Highlights
- Future PLC shares decline nearly 5% following confirmation of full-year results aligning with market forecasts.
- The company is actively optimizing its portfolio by closing several low-growth assets, including print magazines and an external video production unit.
- CEO Jon Steinberg emphasizes progress in growth strategy and stabilizing online audience trends.
Overview
Shares in Future PLC (LSE:FUTR), owner of brands like Marie Claire and Go-Compare, fell almost 5% after the company announced that its results for the current financial year will align with market forecasts. This update comes as Future begins to streamline its operations, focusing on improving overall performance by shedding non-core and low-growth assets.
During the fourth quarter of its financial year ending September 30, the FTSE 250-listed publishing group initiated the closure of various units, including a small number of print magazines, websites, an external video production unit, and specific events. These actions are part of a broader "portfolio optimization" strategy, which is expected to eliminate approximately £15 million in annualized revenue from low-margin areas.
Jon Steinberg, the company’s CEO who took over from Zillah Byng-Thorne in April of last year, highlighted that the growth acceleration strategy launched in December has yielded positive outcomes.

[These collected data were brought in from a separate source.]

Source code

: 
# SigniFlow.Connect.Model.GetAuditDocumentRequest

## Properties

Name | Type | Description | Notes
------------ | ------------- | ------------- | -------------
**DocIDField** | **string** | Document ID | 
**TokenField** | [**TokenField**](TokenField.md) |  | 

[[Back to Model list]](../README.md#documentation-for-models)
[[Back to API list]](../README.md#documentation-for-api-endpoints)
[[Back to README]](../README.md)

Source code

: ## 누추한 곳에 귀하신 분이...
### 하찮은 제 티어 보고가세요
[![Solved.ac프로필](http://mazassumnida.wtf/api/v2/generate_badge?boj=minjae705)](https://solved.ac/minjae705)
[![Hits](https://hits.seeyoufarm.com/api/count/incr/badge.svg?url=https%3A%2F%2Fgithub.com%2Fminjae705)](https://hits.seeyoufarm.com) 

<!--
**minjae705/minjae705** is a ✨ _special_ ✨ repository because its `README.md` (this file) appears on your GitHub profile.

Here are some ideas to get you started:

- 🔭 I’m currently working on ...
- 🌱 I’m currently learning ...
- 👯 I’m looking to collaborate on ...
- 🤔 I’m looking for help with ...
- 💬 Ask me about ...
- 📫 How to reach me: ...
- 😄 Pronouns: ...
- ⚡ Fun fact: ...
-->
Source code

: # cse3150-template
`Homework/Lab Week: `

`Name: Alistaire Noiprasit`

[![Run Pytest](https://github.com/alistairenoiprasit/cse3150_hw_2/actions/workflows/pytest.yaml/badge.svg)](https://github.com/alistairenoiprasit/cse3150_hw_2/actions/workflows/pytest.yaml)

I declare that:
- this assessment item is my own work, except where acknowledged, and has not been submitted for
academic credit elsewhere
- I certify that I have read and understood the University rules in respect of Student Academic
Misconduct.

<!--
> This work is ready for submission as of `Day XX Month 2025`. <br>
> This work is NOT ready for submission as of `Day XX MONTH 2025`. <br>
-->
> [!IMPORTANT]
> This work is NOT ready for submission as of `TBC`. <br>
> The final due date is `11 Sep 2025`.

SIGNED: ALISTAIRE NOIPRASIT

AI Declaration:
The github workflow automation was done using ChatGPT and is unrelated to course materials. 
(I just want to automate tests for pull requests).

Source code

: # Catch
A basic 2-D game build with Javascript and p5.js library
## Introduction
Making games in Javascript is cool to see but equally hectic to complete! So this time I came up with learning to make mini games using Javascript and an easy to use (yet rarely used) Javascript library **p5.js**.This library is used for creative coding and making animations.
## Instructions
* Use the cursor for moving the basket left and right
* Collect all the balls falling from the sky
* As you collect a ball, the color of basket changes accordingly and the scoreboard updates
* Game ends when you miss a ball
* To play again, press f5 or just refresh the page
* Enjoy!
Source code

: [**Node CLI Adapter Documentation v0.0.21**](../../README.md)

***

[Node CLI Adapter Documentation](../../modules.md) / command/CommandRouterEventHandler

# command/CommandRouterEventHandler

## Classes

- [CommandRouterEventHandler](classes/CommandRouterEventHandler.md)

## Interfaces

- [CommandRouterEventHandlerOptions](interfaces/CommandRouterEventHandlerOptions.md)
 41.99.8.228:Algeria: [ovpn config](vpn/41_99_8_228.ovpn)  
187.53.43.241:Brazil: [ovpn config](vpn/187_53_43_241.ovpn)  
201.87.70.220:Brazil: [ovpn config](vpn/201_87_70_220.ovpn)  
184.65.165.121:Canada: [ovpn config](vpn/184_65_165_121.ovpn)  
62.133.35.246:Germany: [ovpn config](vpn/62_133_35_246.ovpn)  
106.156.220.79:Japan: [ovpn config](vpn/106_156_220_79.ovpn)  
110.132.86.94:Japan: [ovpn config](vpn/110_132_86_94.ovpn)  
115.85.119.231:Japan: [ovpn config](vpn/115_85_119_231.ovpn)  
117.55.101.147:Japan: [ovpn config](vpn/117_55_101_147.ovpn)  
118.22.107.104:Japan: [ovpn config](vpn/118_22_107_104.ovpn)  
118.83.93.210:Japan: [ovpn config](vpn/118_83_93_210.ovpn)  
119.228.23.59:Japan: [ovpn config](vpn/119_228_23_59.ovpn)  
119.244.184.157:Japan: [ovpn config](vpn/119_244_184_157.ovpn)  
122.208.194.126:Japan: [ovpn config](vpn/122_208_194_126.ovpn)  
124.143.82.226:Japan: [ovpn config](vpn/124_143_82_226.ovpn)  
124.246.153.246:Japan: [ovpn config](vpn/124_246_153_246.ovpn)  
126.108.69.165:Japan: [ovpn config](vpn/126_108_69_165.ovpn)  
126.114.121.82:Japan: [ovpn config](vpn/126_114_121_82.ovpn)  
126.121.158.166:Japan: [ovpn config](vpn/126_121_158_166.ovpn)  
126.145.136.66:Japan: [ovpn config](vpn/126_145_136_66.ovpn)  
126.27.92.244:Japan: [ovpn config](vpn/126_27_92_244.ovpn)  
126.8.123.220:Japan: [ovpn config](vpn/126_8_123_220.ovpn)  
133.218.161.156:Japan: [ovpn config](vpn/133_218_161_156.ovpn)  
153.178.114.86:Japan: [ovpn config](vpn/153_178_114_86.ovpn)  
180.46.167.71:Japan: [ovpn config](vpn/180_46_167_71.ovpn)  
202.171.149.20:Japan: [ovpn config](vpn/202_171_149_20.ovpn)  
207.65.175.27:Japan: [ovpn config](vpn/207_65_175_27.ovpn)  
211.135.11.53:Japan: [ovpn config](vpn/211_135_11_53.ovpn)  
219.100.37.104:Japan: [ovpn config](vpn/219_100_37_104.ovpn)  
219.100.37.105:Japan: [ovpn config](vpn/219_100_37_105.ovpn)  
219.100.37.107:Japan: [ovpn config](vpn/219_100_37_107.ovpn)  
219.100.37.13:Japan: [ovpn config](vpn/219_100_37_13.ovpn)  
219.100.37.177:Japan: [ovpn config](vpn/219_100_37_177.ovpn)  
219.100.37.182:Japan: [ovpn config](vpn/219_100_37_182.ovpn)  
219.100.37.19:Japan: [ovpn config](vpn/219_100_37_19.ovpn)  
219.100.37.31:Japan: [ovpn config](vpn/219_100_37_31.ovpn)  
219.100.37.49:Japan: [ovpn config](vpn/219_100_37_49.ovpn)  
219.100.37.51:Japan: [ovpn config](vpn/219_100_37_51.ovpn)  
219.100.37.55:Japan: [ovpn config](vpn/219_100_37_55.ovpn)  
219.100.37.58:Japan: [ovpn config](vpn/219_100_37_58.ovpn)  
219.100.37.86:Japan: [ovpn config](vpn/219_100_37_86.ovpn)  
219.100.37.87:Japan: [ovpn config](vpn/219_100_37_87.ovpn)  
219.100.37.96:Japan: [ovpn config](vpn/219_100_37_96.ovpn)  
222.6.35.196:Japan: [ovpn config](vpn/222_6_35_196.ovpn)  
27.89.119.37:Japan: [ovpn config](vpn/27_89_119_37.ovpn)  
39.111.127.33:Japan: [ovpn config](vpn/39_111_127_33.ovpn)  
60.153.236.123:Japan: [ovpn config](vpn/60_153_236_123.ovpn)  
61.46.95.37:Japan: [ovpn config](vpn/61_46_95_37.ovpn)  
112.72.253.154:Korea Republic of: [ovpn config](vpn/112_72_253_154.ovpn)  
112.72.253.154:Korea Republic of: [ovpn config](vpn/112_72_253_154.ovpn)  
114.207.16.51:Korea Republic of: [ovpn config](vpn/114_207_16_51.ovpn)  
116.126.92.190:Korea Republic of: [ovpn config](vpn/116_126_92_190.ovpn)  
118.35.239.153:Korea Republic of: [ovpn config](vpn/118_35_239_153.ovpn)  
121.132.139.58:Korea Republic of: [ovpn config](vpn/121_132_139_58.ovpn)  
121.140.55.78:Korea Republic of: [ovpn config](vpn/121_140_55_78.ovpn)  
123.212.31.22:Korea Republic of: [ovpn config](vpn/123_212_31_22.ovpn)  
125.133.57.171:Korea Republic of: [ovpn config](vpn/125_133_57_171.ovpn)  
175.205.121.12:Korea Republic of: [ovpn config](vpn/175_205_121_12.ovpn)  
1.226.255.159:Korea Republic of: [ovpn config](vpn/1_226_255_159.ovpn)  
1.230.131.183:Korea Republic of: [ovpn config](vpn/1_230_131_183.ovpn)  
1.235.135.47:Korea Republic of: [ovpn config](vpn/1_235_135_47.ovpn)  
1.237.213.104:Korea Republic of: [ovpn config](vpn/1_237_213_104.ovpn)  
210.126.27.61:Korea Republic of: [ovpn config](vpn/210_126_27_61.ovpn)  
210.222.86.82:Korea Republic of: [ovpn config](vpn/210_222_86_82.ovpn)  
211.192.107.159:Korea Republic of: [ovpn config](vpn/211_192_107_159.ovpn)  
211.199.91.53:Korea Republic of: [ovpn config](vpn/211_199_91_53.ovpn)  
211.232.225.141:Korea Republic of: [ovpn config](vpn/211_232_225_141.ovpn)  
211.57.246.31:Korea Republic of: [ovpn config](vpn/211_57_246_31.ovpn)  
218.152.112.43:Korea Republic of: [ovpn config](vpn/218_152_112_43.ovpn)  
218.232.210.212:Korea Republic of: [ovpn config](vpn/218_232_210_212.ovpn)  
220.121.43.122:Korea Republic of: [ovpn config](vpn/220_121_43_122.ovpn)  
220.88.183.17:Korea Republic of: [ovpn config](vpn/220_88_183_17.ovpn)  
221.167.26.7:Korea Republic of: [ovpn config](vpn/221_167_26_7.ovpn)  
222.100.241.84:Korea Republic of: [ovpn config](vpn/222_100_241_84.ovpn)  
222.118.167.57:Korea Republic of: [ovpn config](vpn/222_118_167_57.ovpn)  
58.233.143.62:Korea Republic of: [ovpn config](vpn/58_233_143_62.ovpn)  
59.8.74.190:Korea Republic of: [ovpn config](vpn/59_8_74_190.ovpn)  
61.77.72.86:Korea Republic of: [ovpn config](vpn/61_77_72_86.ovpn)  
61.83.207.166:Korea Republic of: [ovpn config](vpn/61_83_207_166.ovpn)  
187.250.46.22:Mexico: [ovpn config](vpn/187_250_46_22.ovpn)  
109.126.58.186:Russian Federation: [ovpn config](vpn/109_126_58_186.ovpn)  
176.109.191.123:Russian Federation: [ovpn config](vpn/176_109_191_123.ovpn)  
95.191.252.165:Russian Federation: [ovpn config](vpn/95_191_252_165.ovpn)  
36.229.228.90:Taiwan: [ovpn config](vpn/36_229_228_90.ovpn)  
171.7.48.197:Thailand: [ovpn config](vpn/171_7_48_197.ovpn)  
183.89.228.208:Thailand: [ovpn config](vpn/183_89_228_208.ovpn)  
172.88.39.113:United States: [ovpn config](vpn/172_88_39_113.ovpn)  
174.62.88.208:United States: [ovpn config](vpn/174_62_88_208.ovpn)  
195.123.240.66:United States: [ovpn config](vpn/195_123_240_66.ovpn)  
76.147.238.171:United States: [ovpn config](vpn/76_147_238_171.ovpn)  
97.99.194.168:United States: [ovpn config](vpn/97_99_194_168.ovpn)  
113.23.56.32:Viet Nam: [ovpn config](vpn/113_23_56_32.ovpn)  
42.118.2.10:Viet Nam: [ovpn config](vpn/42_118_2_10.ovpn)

He noted a return to organic growth and a stabilization of online audience trends, both of which suggest that full-year performance will meet market expectations.
Despite challenges in the broader media landscape and evolving search market dynamics, Steinberg stated that Future's robust cash-generative profile and flexible cost structure position the company well for the future.
Broker Peel Hunt projects a revenue consensus of £786 million and adjusted operating profit of £220 million for the financial year. Looking ahead, the broker anticipates a slight reduction of 1-2% in adjusted operating profit, excluding foreign exchange adjustments, reflecting the impact of recent disposals.
Amidst a challenging trading environment for publishers, Peel Hunt believes Future is performing relatively well, noting stabilizing audience levels and a return to organic growth. The recent appointment of Sharjeel Suleman as CFO is expected to further contribute to stability in the company's financial outlook.